Drexel materials engineer Dr. Alex Moseson (left) and Professor D.N. Singh of the Indian Institute of Technology Bombay complete the pour of a pilot sidewalk on IIT Bombay's campus using "green" cement developed at Drexel.
Drexel University engineers have found a way to improve upon ordinary Portland cement (OPC), the glue that’s bonded much of the world’s construction since the late 1800s. In research recently published in Cement and Concrete Composites the group served up a recipe for cement that is more energy efficient and cost effective to produce than masonry’s most prevalent bonding compound.
Drexel’s “green” variety is a form of alkali-activated cement that utilizes an industrial byproduct, called slag, and a common mineral, limestone, and does not require heating to produce. According to Dr. Michel W. Barsoum, A.W. Grosvenor professor in Drexel’s Department of Materials Science and Engineering, this alternative production method and the ubiquity of the mix ingredients, lessens the cost of materials for Drexel’s cement by about 40 percent versus Portland cement and reduces energy consumption and carbon dioxide production by 97 percent.
“Cement consumption is rapidly rising, especially in newly industrialized countries, and it’s already responsible for 5 percent of human-made carbon dioxide. This is a unique way to limit the environmental consequences of meeting demand,” Dr. Alex Moseson, one of the lead researchers on the project, said.

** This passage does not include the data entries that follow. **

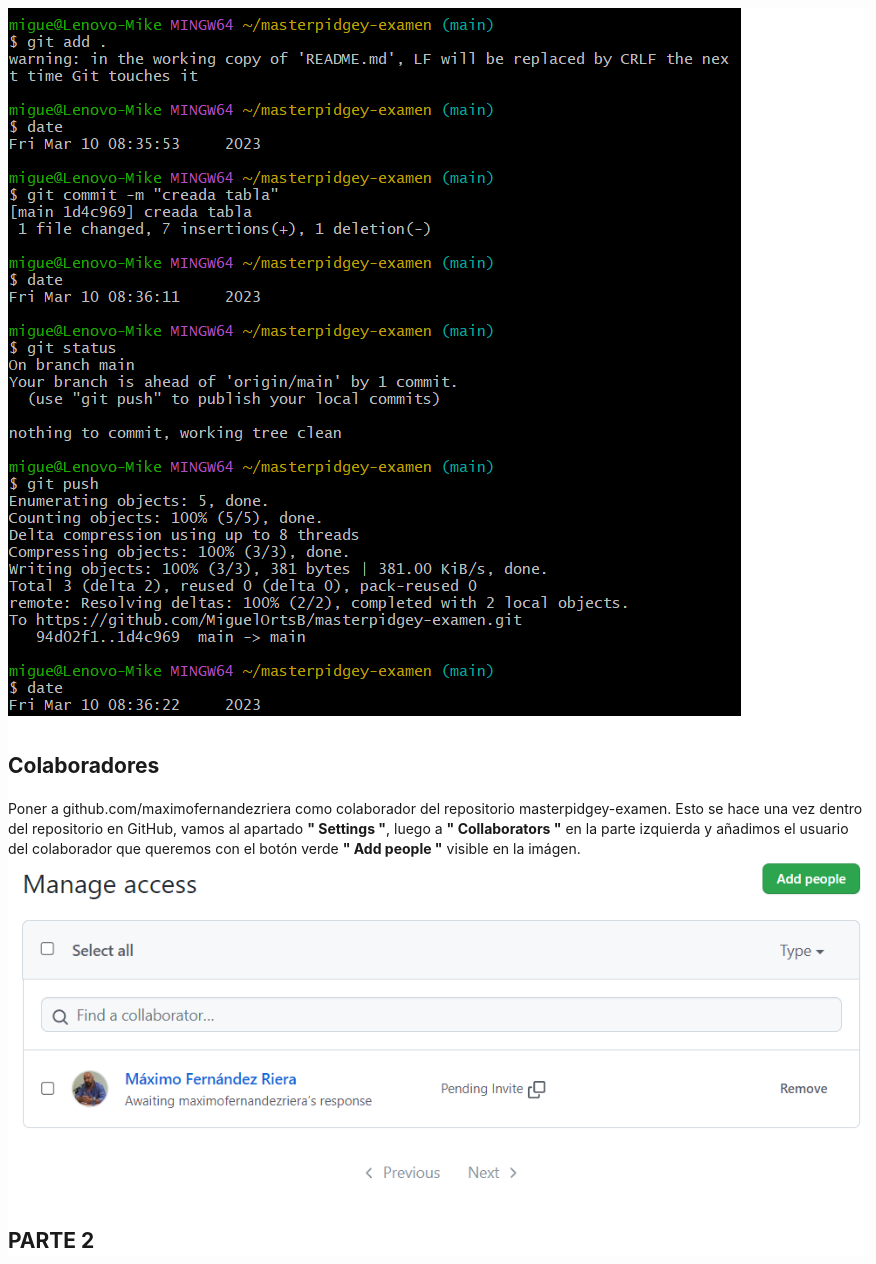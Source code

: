 ![20](Capturas/f22.png)  
## **Colaboradores**  
Poner a github.com/maximofernandezriera como colaborador del repositorio masterpidgey-examen. Esto se hace una vez dentro del repositorio en GitHub, vamos al apartado **" Settings "**, luego a **" Collaborators "** en la parte izquierda y añadimos el usuario del colaborador que queremos con el botón verde **" Add people "** visible en la imágen.  
![21](Capturas/f4.png)  
## PARTE 2  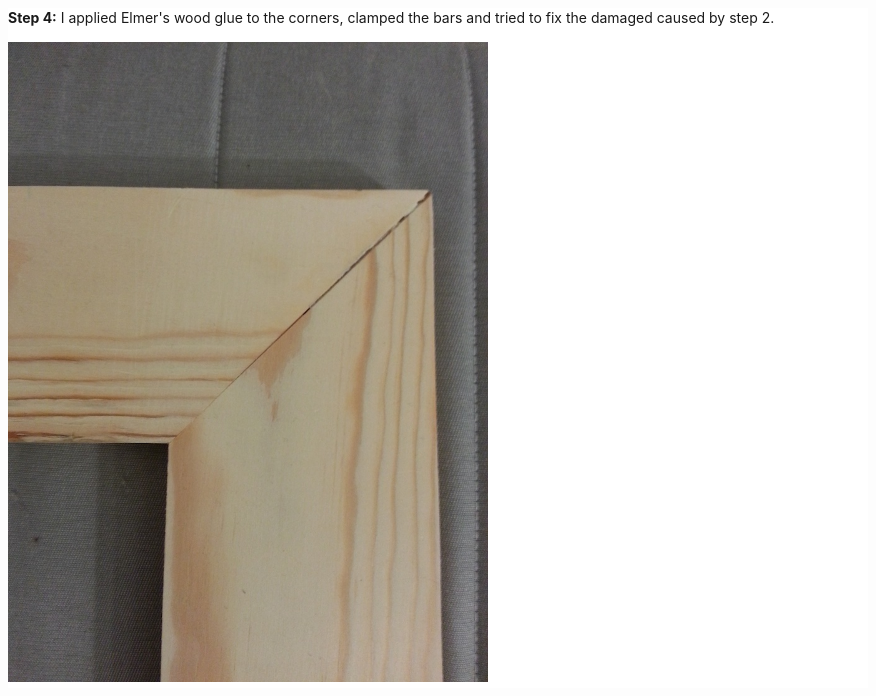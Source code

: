 **Step 4:** I applied Elmer's wood glue to the corners, clamped the bars and tried to fix the damaged caused by step 2.

<img style="width:480px" src="/images/PhotoFrame_Step5_LR.jpg"/>
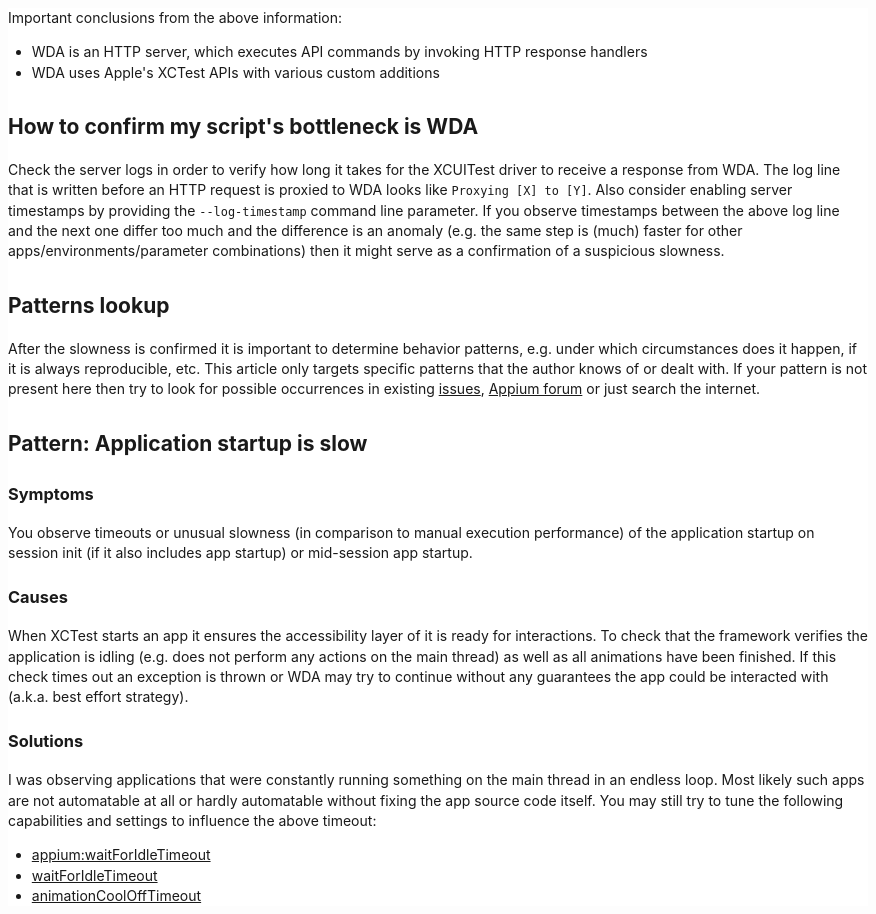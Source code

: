 Important conclusions from the above information:

- WDA is an HTTP server, which executes API commands by invoking HTTP response handlers
- WDA uses Apple's XCTest APIs with various custom additions

## How to confirm my script's bottleneck is WDA

Check the server logs in order to verify how long it takes for the XCUITest driver to receive a
response from WDA. The log line that is written before an HTTP request is proxied to WDA looks
like `Proxying [X] to [Y]`. Also consider enabling server timestamps by providing the
`--log-timestamp` command line parameter. If you observe timestamps between the above log line and the
next one differ too much and the difference is an anomaly (e.g. the same step is (much) faster
for other apps/environments/parameter combinations) then it might serve as a confirmation of a
suspicious slowness.

## Patterns lookup

After the slowness is confirmed it is important to determine behavior patterns, e.g. under which
circumstances does it happen, if it is always reproducible, etc. This article only targets specific
patterns that the author knows of or dealt with. If your pattern is not present here then try to
look for possible occurrences in existing [issues](https://github.com/appium/appium/issues),
[Appium forum](https://discuss.appium.io) or just search the internet.

## Pattern: Application startup is slow

### Symptoms

You observe timeouts or unusual slowness (in comparison to manual execution performance)
of the application startup on session init (if it also includes app startup)
or mid-session app startup.

### Causes

When XCTest starts an app it ensures the accessibility layer of it is ready for interactions.
To check that the framework verifies the application is idling (e.g. does not perform any actions
on the main thread) as well as all animations have been finished. If this check times out
an exception is thrown or WDA may try to continue without any guarantees the app could be
interacted with (a.k.a. best effort strategy).

### Solutions

I was observing applications that were constantly running something on the main thread in an endless loop.
Most likely such apps are not automatable at all or hardly automatable without fixing the app
source code itself.
You may still try to tune the following capabilities and settings to influence the above timeout:

- [appium:waitForIdleTimeout](../reference/capabilities.md)
- [waitForIdleTimeout](../reference/settings.md)
- [animationCoolOffTimeout](../reference/settings.md)
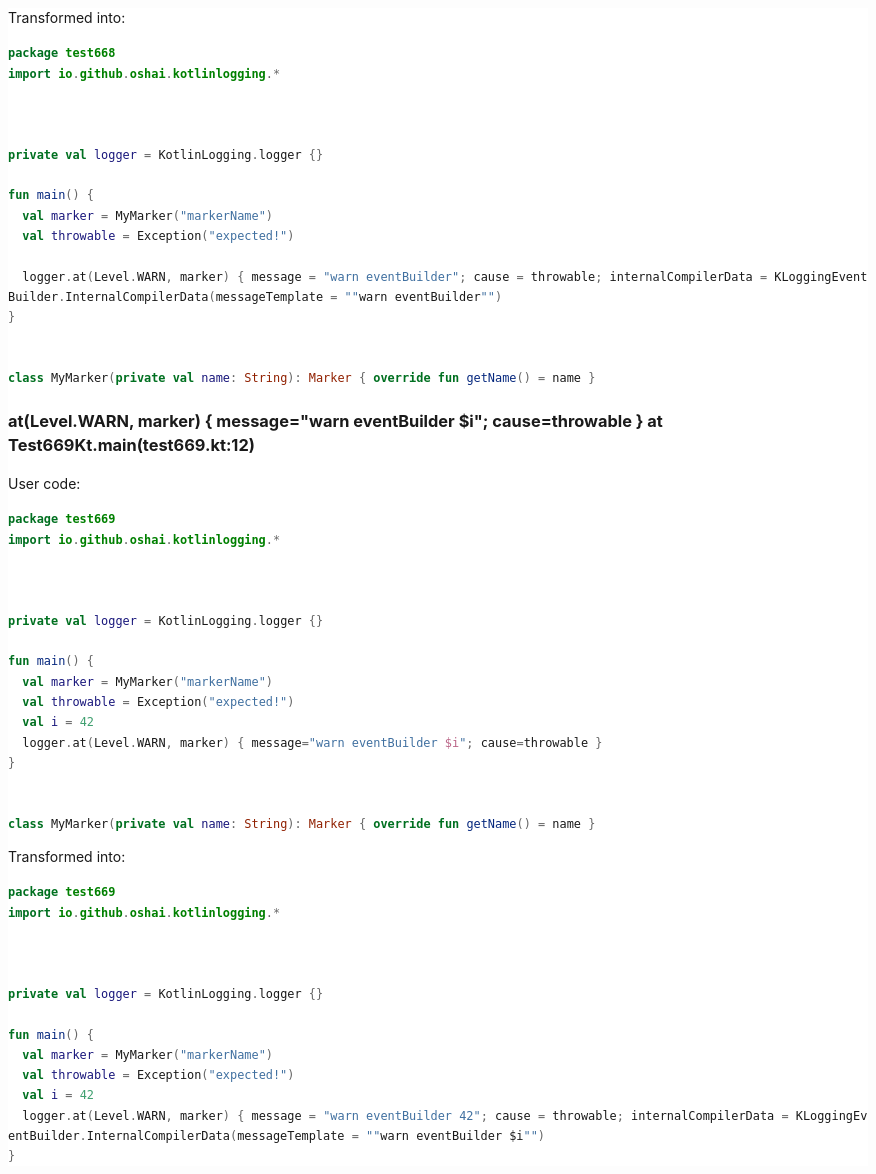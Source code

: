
 ```kotlin

```
  
Transformed into:
```kotlin
package test668
import io.github.oshai.kotlinlogging.*



private val logger = KotlinLogging.logger {}

fun main() {
  val marker = MyMarker("markerName")
  val throwable = Exception("expected!")
  
  logger.at(Level.WARN, marker) { message = "warn eventBuilder"; cause = throwable; internalCompilerData = KLoggingEventBuilder.InternalCompilerData(messageTemplate = ""warn eventBuilder"")
}


class MyMarker(private val name: String): Marker { override fun getName() = name }

```

###  at(Level.WARN, marker) { message="warn eventBuilder $i"; cause=throwable } at Test669Kt.main(test669.kt:12)

User code:
```kotlin
package test669
import io.github.oshai.kotlinlogging.*



private val logger = KotlinLogging.logger {}

fun main() {
  val marker = MyMarker("markerName")
  val throwable = Exception("expected!")
  val i = 42
  logger.at(Level.WARN, marker) { message="warn eventBuilder $i"; cause=throwable }
}


class MyMarker(private val name: String): Marker { override fun getName() = name }

```
  
Transformed into:
```kotlin
package test669
import io.github.oshai.kotlinlogging.*



private val logger = KotlinLogging.logger {}

fun main() {
  val marker = MyMarker("markerName")
  val throwable = Exception("expected!")
  val i = 42
  logger.at(Level.WARN, marker) { message = "warn eventBuilder 42"; cause = throwable; internalCompilerData = KLoggingEventBuilder.InternalCompilerData(messageTemplate = ""warn eventBuilder $i"")
}
```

While forms of alkali-activated cement have been used as far back as the 1950s and 1960s in several buildings in the former Soviet Union, much of the inspiration for this research came from the Pyramids in Egypt, as well as buildings in ancient Rome.
“Our cement is more like ancient Roman cement than like modern Portland,” Moseson said. “Although we won’t know for 2,000 years if ours has the longevity of Roman buildings, it gives us an idea of the staying power of this material.”
In contrast to ordinary Portland cement, Drexel’s cement is made of up to 68 percent unfired limestone, a plentiful, cheap, and low-carbon dioxide resource; American Society for Testing and Materials’ standards for Portland cement limit the amount to 5 percent. To this base, a small amount of commercial alkali chemical is added along with the iron slag byproduct. In Portland cement the substitute for this mixture, called clinker, is produced by firing a number of ingredients in a kiln, thus requiring more energy and generating more carbon dioxide.
During Moseson’s work in India to commercialize the technology, he developed products that meet local standards, using entirely local materials and techniques. He also investigated how the availability of green cement could help make quality building materials more affordable and accessible to marginalized populations living in slums, and create jobs by jump starting small-scale cement manufacturing in the country.
“Our results and the literature confirm that it performs as well or better than OPC,” Barsoum said. “We are very close to having the cement pass an important commercialization milestone, ASTM C1157, a standard that judges cement-like products on performance, such as strength and setting-time, regardless of composition”
The next step for the cement is getting it to the market, which the group is working toward via a start-up company called Greenstone Technologies, Inc.